As usual, I loved this Gelish collection when I bought it, and love it even more now that I’ve experimented with the colors. Just a beautiful collection, and it holds up even past the holidays… I can totally see a client requesting this color for Valentine’s Day.

Let’s Get Frosty!

sm-31-december-2016

 

Happy new year!

This is Gelish Let’s Get Frosty over Nailite’s UV gel polish called Sand (which I believe is a retired color).  I used ASP Form-a-Nail nail forms to add a protective layer to my natural nails using Nailite’s Sand, then applied 3 coats of Let’s Get Frosty.  (Note that Let’s Get Frosty is more silver than you see in the photo above; applying it over the colored gel altered the final shade a bit.)

The photo was taken after about a week, so you can see how well these held up. I was really happy with these; I kept them on for about a week and a half, and the only reason I re-did them is that I wanted to have time to do a new set before I go back to work in the new year.

I love my Gelish! What about you? Are you wearing any colors from the Gelish winter or Holiday collections?

Perfect Landing!

sm-15-october-2016

This design was done with the color Perfect Landing by Gelish, from the Fall 2016 Sweetheart Squadron collection.  I stamped the nail art using Fingerpaints Still Life – Is Good! and Born Pretty stamping plate BP-L 003 for the background, then Fingerpaints Calligraphic Calico and stamping plate BP-L 008 for the leaves on top.

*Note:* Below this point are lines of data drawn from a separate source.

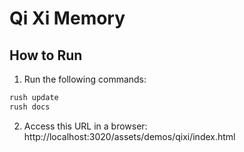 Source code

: # Qi Xi Memory

## How to Run

1. Run the following commands:

```bash
rush update
rush docs
```

2. Access this URL in a browser: http://localhost:3020/assets/demos/qixi/index.html
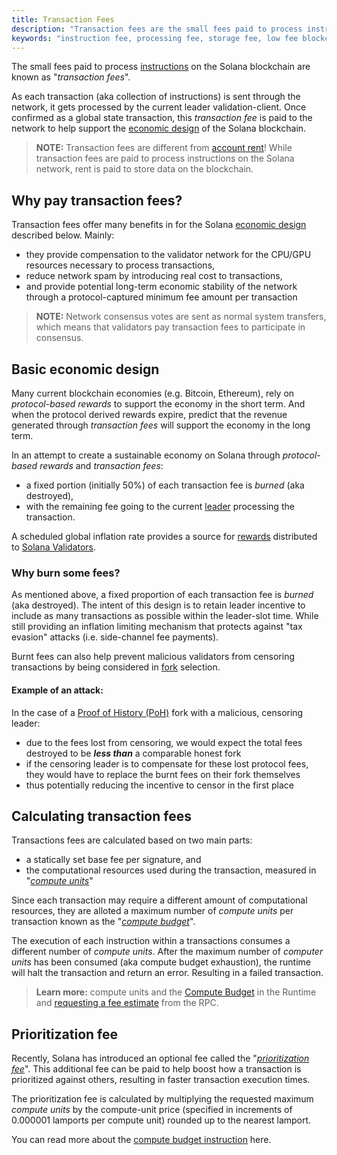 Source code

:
 ```yaml
---
title: Transaction Fees
description: "Transaction fees are the small fees paid to process instructions on the network. These fees are based on computation and an optional prioritization fee."
keywords: "instruction fee, processing fee, storage fee, low fee blockchain, gas, gwei, cheap network, affordable blockchain"
---
```


The small fees paid to process [instructions](./terminology.md#instruction) on the Solana blockchain are known as "_transaction fees_".

As each transaction (aka collection of instructions) is sent through the network, it gets processed by the current leader validation-client. Once confirmed as a global state transaction, this _transaction fee_ is paid to the network to help support the [economic design](#economic-design) of the Solana blockchain.

> **NOTE:** Transaction fees are different from [account rent](./terminology.md#rent)!
> While transaction fees are paid to process instructions on the Solana network, rent is paid to store data on the blockchain.

<!-- > You can learn more about rent here: [What is rent?](./developing/intro/rent.md) -->

## Why pay transaction fees?

Transaction fees offer many benefits in for the Solana [economic design](#basic-economic-design) described below. Mainly:

- they provide compensation to the validator network for the CPU/GPU resources necessary to process transactions,
- reduce network spam by introducing real cost to transactions,
- and provide potential long-term economic stability of the network through a protocol-captured minimum fee amount per transaction

> **NOTE:** Network consensus votes are sent as normal system transfers, which means that validators pay transaction fees to participate in consensus.

## Basic economic design

Many current blockchain economies \(e.g. Bitcoin, Ethereum\), rely on _protocol-based rewards_ to support the economy in the short term. And when the protocol derived rewards expire, predict that the revenue generated through _transaction fees_ will support the economy in the long term.

In an attempt to create a sustainable economy on Solana through _protocol-based rewards_ and _transaction fees_:

- a fixed portion (initially 50%) of each transaction fee is _burned_ (aka destroyed),
- with the remaining fee going to the current [leader](./terminology.md#leader) processing the transaction.

A scheduled global inflation rate provides a source for [rewards](./implemented-proposals/staking-rewards.md) distributed to [Solana Validators](../src/running-validator.md).

### Why burn some fees?

As mentioned above, a fixed proportion of each transaction fee is _burned_ (aka destroyed). The intent of this design is to retain leader incentive to include as many transactions as possible within the leader-slot time. While still providing an inflation limiting mechanism that protects against "tax evasion" attacks \(i.e. side-channel fee payments\).

Burnt fees can also help prevent malicious validators from censoring transactions by being considered in [fork](./terminology.md#fork) selection.

#### Example of an attack:

In the case of a [Proof of History (PoH)](./terminology.md#proof-of-history-poh) fork with a malicious, censoring leader:

- due to the fees lost from censoring, we would expect the total fees destroyed to be **_less than_** a comparable honest fork
- if the censoring leader is to compensate for these lost protocol fees, they would have to replace the burnt fees on their fork themselves
- thus potentially reducing the incentive to censor in the first place

## Calculating transaction fees

Transactions fees are calculated based on two main parts:

- a statically set base fee per signature, and
- the computational resources used during the transaction, measured in "[_compute units_](./terminology.md#compute-units)"

Since each transaction may require a different amount of computational resources, they are alloted a maximum number of _compute units_ per transaction known as the "[_compute budget_](./terminology.md#compute-budget)".

The execution of each instruction within a transactions consumes a different number of _compute units_. After the maximum number of _computer units_ has been consumed (aka compute budget exhaustion), the runtime will halt the transaction and return an error. Resulting in a failed transaction.

> **Learn more:** compute units and the [Compute Budget](./developing/programming-model/runtime#compute-budget) in the Runtime and [requesting a fee estimate](./developing/clients/jsonrpc-api.md#getfeeformessage) from the RPC.

## Prioritization fee

Recently, Solana has introduced an optional fee called the "_[prioritization fee](./terminology.md#prioritization-fee)_". This additional fee can be paid to help boost how a transaction is prioritized against others, resulting in faster transaction execution times.

The prioritization fee is calculated by multiplying the requested maximum _compute units_ by the compute-unit price (specified in increments of 0.000001 lamports per compute unit) rounded up to the nearest lamport.

You can read more about the [compute budget instruction](./developing/programming-model/runtime.md#compute-budget) here.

Note that this design is over a week old: a testament to how well Gelish stands up to everyday life. Over the week plus that I had this manicure, I did all my normal daily housework as well as some painting on the outside of my house. In the end, the only reason I wanted to take it off was the growth at the cuticle, which is visible in this photo.

So far I’ve used three of the six colors from this collection and they’re all beautiful. What do you think? Have you used any of the colors from this collection?